- _What is being asked_:
Repeat every line of the data exactly; no picture belongs in the copy.

***** Provided data *****

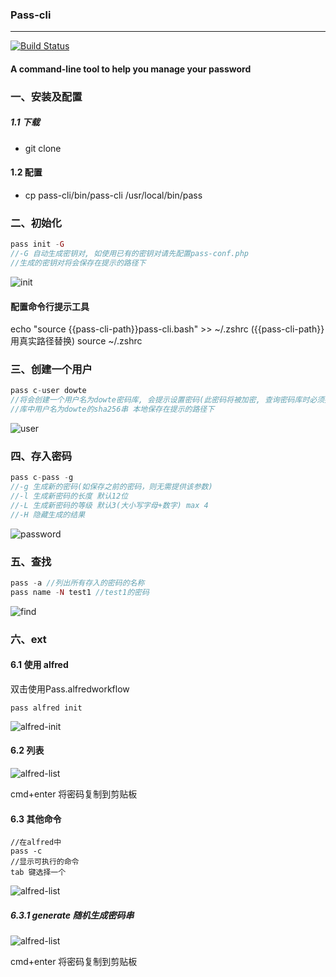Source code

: ### Pass-cli
___
[![Build Status](https://travis-ci.org/Dowte/pass-cli.svg?branch=master)](https://travis-ci.org/Dowte/pass-cli)
#### A command-line tool to help you manage your password

### 一、安装及配置

##### 1.1 下载

+ git clone  

#### 1.2 配置
+ cp pass-cli/bin/pass-cli /usr/local/bin/pass


### 二、初始化

```php
pass init -G
//-G 自动生成密钥对, 如使用已有的密钥对请先配置pass-conf.php
//生成的密钥对将会保存在提示的路径下
```

![init](http://assest.dowte.com/imgs//1518406735911.jpg)

#### 配置命令行提示工具
echo "source {{pass-cli-path}}pass-cli.bash" >> ~/.zshrc ({{pass-cli-path}}用真实路径替换)
source ~/.zshrc

### 三、创建一个用户

```php
pass c-user dowte
//将会创建一个用户名为dowte密码库, 会提示设置密码(此密码将被加密, 查询密码库时必须提供)
//库中用户名为dowte的sha256串 本地保存在提示的路径下
```
![user](http://assest.dowte.com/imgs//1519266586736.jpg)

### 四、存入密码

```php
pass c-pass -g
//-g 生成新的密码(如保存之前的密码，则无需提供该参数)
//-l 生成新密码的长度 默认12位
//-L 生成新密码的等级 默认3(大小写字母+数字) max 4
//-H 隐藏生成的结果
```

![password](http://assest.dowte.com/imgs//1519267095200.jpg)

### 五、查找

```php
pass -a //列出所有存入的密码的名称
pass name -N test1 //test1的密码
```
![find](http://assest.dowte.com/imgs//1519268480172.jpg)

### 六、ext

#### 6.1 使用 alfred

双击使用Pass.alfredworkflow

```
pass alfred init
```
![alfred-init](http://assest.dowte.com/imgs//1519268865294.jpg)

#### 6.2 列表

![alfred-list](http://assest.dowte.com/imgs//1519268947588.jpg)

cmd+enter 将密码复制到剪贴板

#### 6.3 其他命令
```
//在alfred中
pass -c 
//显示可执行的命令
tab 键选择一个
```

![alfred-list](http://assest.dowte.com/imgs//1519269195392.jpg)

##### 6.3.1 generate 随机生成密码串

![alfred-list](http://assest.dowte.com/imgs//1519269323424.jpg)

cmd+enter 将密码复制到剪贴板
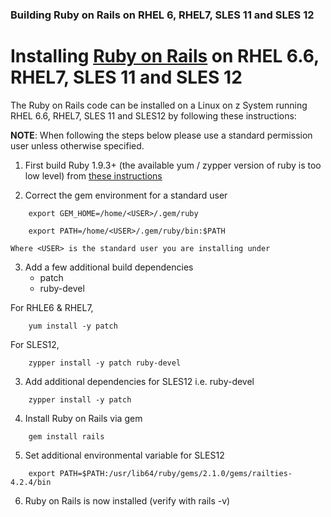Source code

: ### Building Ruby on Rails on RHEL 6, RHEL7, SLES 11 and SLES 12

# Installing [Ruby on Rails](http://rubyonrails.org/) on RHEL 6.6, RHEL7, SLES 11 and SLES 12

The Ruby on Rails code can be installed on a Linux on z System running RHEL 6.6, RHEL7, SLES 11 and SLES12 by following these instructions:

**NOTE**: When following the steps below please use a standard
permission user unless otherwise specified.

1. First build Ruby 1.9.3+ (the available yum / zypper version of ruby is too low level) from [these instructions](https://github.com/linux-on-ibm-z/docs/wiki/Building-Ruby)

2. Correct the gem environment for a standard user
```
    export GEM_HOME=/home/<USER>/.gem/ruby

    export PATH=/home/<USER>/.gem/ruby/bin:$PATH
```
    Where <USER> is the standard user you are installing under

3. Add a few additional build dependencies
    * patch
    * ruby-devel
    
For RHLE6 & RHEL7,
```
    yum install -y patch
```
For SLES12,
```
    zypper install -y patch ruby-devel
```
3. Add additional dependencies for SLES12 i.e. ruby-devel
```
    zypper install -y patch
```

4. Install Ruby on Rails via gem
```       
    gem install rails
```
5. Set additional environmental variable for SLES12
```
    export PATH=$PATH:/usr/lib64/ruby/gems/2.1.0/gems/railties-4.2.4/bin
```
6. Ruby on Rails is now installed (verify with rails -v)
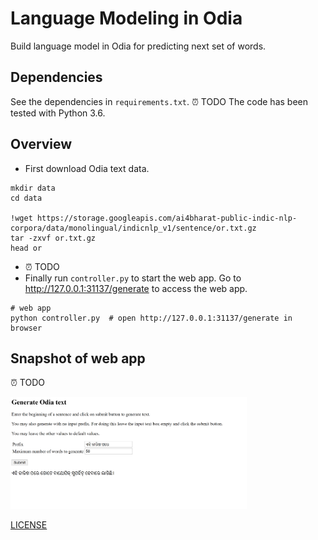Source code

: # Language Modeling in Odia

Build language model in Odia for predicting next set of words.

## Dependencies
See the dependencies in `requirements.txt`.  ⏰ TODO
The code has been tested with Python 3.6.

## Overview

- First download Odia text data.

```shell
mkdir data
cd data

!wget https://storage.googleapis.com/ai4bharat-public-indic-nlp-corpora/data/monolingual/indicnlp_v1/sentence/or.txt.gz
tar -zxvf or.txt.gz
head or
```

- ⏰ TODO
- Finally run `controller.py` to start the web app. Go to http://127.0.0.1:31137/generate to access the web app.

```shell
# web app
python controller.py  # open http://127.0.0.1:31137/generate in browser
```

## Snapshot of web app
⏰ TODO

<img src="/snapshot.png" width="75%" height="75%"/>

[LICENSE](https://github.com/OdiaNLP/language-modeling/blob/main/LICENSE)
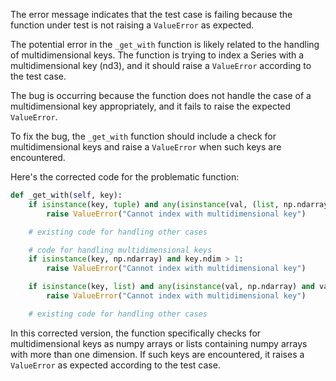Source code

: The error message indicates that the test case is failing because the function under test is not raising a `ValueError` as expected.

The potential error in the `_get_with` function is likely related to the handling of multidimensional keys. The function is trying to index a Series with a multidimensional key (nd3), and it should raise a `ValueError` according to the test case.

The bug is occurring because the function does not handle the case of a multidimensional key appropriately, and it fails to raise the expected `ValueError`.

To fix the bug, the `_get_with` function should include a check for multidimensional keys and raise a `ValueError` when such keys are encountered.

Here's the corrected code for the problematic function:

```python
def _get_with(self, key):
    if isinstance(key, tuple) and any(isinstance(val, (list, np.ndarray)) for val in key):
        raise ValueError("Cannot index with multidimensional key")

    # existing code for handling other cases

    # code for handling multidimensional keys
    if isinstance(key, np.ndarray) and key.ndim > 1:
        raise ValueError("Cannot index with multidimensional key")

    if isinstance(key, list) and any(isinstance(val, np.ndarray) and val.ndim > 1 for val in key):
        raise ValueError("Cannot index with multidimensional key")

    # existing code for handling other cases
```

In this corrected version, the function specifically checks for multidimensional keys as numpy arrays or lists containing numpy arrays with more than one dimension. If such keys are encountered, it raises a `ValueError` as expected according to the test case.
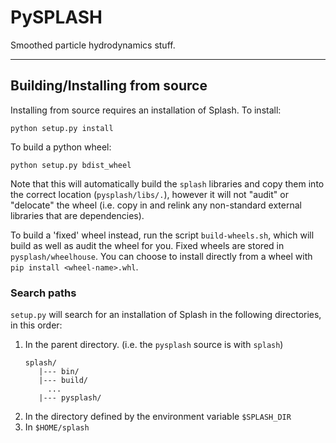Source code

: PySPLASH
========

Smoothed particle hydrodynamics stuff.

---

## Building/Installing from source
Installing from source requires an installation of Splash. To install:
```
python setup.py install
```

To build a python wheel:
```
python setup.py bdist_wheel
```

Note that this will automatically build the `splash` libraries and copy them into the correct location (`pysplash/libs/.`), however it will not "audit" or "delocate" the wheel (i.e. copy in and relink any non-standard external libraries that are dependencies).

To build a 'fixed' wheel instead, run the script `build-wheels.sh`, which will build as well as audit the wheel for you. Fixed wheels are stored in `pysplash/wheelhouse`. You can choose to install directly from a wheel with `pip install <wheel-name>.whl`.

### Search paths
`setup.py` will search for an installation of Splash in the following directories, in this order:

1. In the parent directory. (i.e. the `pysplash` source is with `splash`)
   ```
   splash/
      |--- bin/
      |--- build/
        ...
      |--- pysplash/
   ```
2. In the directory defined by the environment variable `$SPLASH_DIR`
3. In `$HOME/splash`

*****

- _Answer section_:
Source code

: ### Pass-cli
___
[![Build Status](https://travis-ci.org/Dowte/pass-cli.svg?branch=master)](https://travis-ci.org/Dowte/pass-cli)
#### A command-line tool to help you manage your password

### 一、安装及配置

##### 1.1 下载

+ git clone  

#### 1.2 配置
+ cp pass-cli/bin/pass-cli /usr/local/bin/pass


### 二、初始化

```php
pass init -G
//-G 自动生成密钥对, 如使用已有的密钥对请先配置pass-conf.php
//生成的密钥对将会保存在提示的路径下
```

![init](http://assest.dowte.com/imgs//1518406735911.jpg)

#### 配置命令行提示工具
echo "source {{pass-cli-path}}pass-cli.bash" >> ~/.zshrc ({{pass-cli-path}}用真实路径替换)
source ~/.zshrc

### 三、创建一个用户

```php
pass c-user dowte
//将会创建一个用户名为dowte密码库, 会提示设置密码(此密码将被加密, 查询密码库时必须提供)
//库中用户名为dowte的sha256串 本地保存在提示的路径下
```
![user](http://assest.dowte.com/imgs//1519266586736.jpg)

### 四、存入密码

```php
pass c-pass -g
//-g 生成新的密码(如保存之前的密码，则无需提供该参数)
//-l 生成新密码的长度 默认12位
//-L 生成新密码的等级 默认3(大小写字母+数字) max 4
//-H 隐藏生成的结果
```

![password](http://assest.dowte.com/imgs//1519267095200.jpg)

### 五、查找

```php
pass -a //列出所有存入的密码的名称
pass name -N test1 //test1的密码
```
![find](http://assest.dowte.com/imgs//1519268480172.jpg)

### 六、ext

#### 6.1 使用 alfred

双击使用Pass.alfredworkflow

```
pass alfred init
```
![alfred-init](http://assest.dowte.com/imgs//1519268865294.jpg)

#### 6.2 列表

![alfred-list](http://assest.dowte.com/imgs//1519268947588.jpg)

cmd+enter 将密码复制到剪贴板

#### 6.3 其他命令
```
//在alfred中
pass -c 
//显示可执行的命令
tab 键选择一个
```

![alfred-list](http://assest.dowte.com/imgs//1519269195392.jpg)

##### 6.3.1 generate 随机生成密码串

![alfred-list](http://assest.dowte.com/imgs//1519269323424.jpg)

cmd+enter 将密码复制到剪贴板
Source code

: ### Building Ruby on Rails on RHEL 6, RHEL7, SLES 11 and SLES 12

# Installing [Ruby on Rails](http://rubyonrails.org/) on RHEL 6.6, RHEL7, SLES 11 and SLES 12

The Ruby on Rails code can be installed on a Linux on z System running RHEL 6.6, RHEL7, SLES 11 and SLES12 by following these instructions:

**NOTE**: When following the steps below please use a standard
permission user unless otherwise specified.

1. First build Ruby 1.9.3+ (the available yum / zypper version of ruby is too low level) from [these instructions](https://github.com/linux-on-ibm-z/docs/wiki/Building-Ruby)

2. Correct the gem environment for a standard user
```
    export GEM_HOME=/home/<USER>/.gem/ruby

    export PATH=/home/<USER>/.gem/ruby/bin:$PATH
```
    Where <USER> is the standard user you are installing under

3. Add a few additional build dependencies
    * patch
    * ruby-devel
    
For RHLE6 & RHEL7,
```
    yum install -y patch
```
For SLES12,
```
    zypper install -y patch ruby-devel
```
3. Add additional dependencies for SLES12 i.e. ruby-devel
```
    zypper install -y patch
```

4. Install Ruby on Rails via gem
```       
    gem install rails
```
5. Set additional environmental variable for SLES12
```
    export PATH=$PATH:/usr/lib64/ruby/gems/2.1.0/gems/railties-4.2.4/bin
```
6. Ruby on Rails is now installed (verify with rails -v)
Source code

: # Language Modeling in Odia

Build language model in Odia for predicting next set of words.

## Dependencies
See the dependencies in `requirements.txt`.  ⏰ TODO
The code has been tested with Python 3.6.

## Overview

- First download Odia text data.

```shell
mkdir data
cd data

!wget https://storage.googleapis.com/ai4bharat-public-indic-nlp-corpora/data/monolingual/indicnlp_v1/sentence/or.txt.gz
tar -zxvf or.txt.gz
head or
```

- ⏰ TODO
- Finally run `controller.py` to start the web app. Go to http://127.0.0.1:31137/generate to access the web app.

```shell
# web app
python controller.py  # open http://127.0.0.1:31137/generate in browser
```

## Snapshot of web app
⏰ TODO

<img src="/snapshot.png" width="75%" height="75%"/>

[LICENSE](https://github.com/OdiaNLP/language-modeling/blob/main/LICENSE)
Source code

: The error message indicates that the test case is failing because the function under test is not raising a `ValueError` as expected.

The potential error in the `_get_with` function is likely related to the handling of multidimensional keys. The function is trying to index a Series with a multidimensional key (nd3), and it should raise a `ValueError` according to the test case.

The bug is occurring because the function does not handle the case of a multidimensional key appropriately, and it fails to raise the expected `ValueError`.

To fix the bug, the `_get_with` function should include a check for multidimensional keys and raise a `ValueError` when such keys are encountered.

Here's the corrected code for the problematic function:

```python
def _get_with(self, key):
    if isinstance(key, tuple) and any(isinstance(val, (list, np.ndarray)) for val in key):
        raise ValueError("Cannot index with multidimensional key")

    # existing code for handling other cases

    # code for handling multidimensional keys
    if isinstance(key, np.ndarray) and key.ndim > 1:
        raise ValueError("Cannot index with multidimensional key")

    if isinstance(key, list) and any(isinstance(val, np.ndarray) and val.ndim > 1 for val in key):
        raise ValueError("Cannot index with multidimensional key")

    # existing code for handling other cases
```

In this corrected version, the function specifically checks for multidimensional keys as numpy arrays or lists containing numpy arrays with more than one dimension. If such keys are encountered, it raises a `ValueError` as expected according to the test case.
Source code

: PySPLASH
========

Smoothed particle hydrodynamics stuff.

---

## Building/Installing from source
Installing from source requires an installation of Splash. To install:
```
python setup.py install
```

To build a python wheel:
```
python setup.py bdist_wheel
```

Note that this will automatically build the `splash` libraries and copy them into the correct location (`pysplash/libs/.`), however it will not "audit" or "delocate" the wheel (i.e. copy in and relink any non-standard external libraries that are dependencies).

To build a 'fixed' wheel instead, run the script `build-wheels.sh`, which will build as well as audit the wheel for you. Fixed wheels are stored in `pysplash/wheelhouse`. You can choose to install directly from a wheel with `pip install <wheel-name>.whl`.

### Search paths
`setup.py` will search for an installation of Splash in the following directories, in this order:

1. In the parent directory. (i.e. the `pysplash` source is with `splash`)
   ```
   splash/
      |--- bin/
      |--- build/
        ...
      |--- pysplash/
   ```
2. In the directory defined by the environment variable `$SPLASH_DIR`
3. In `$HOME/splash`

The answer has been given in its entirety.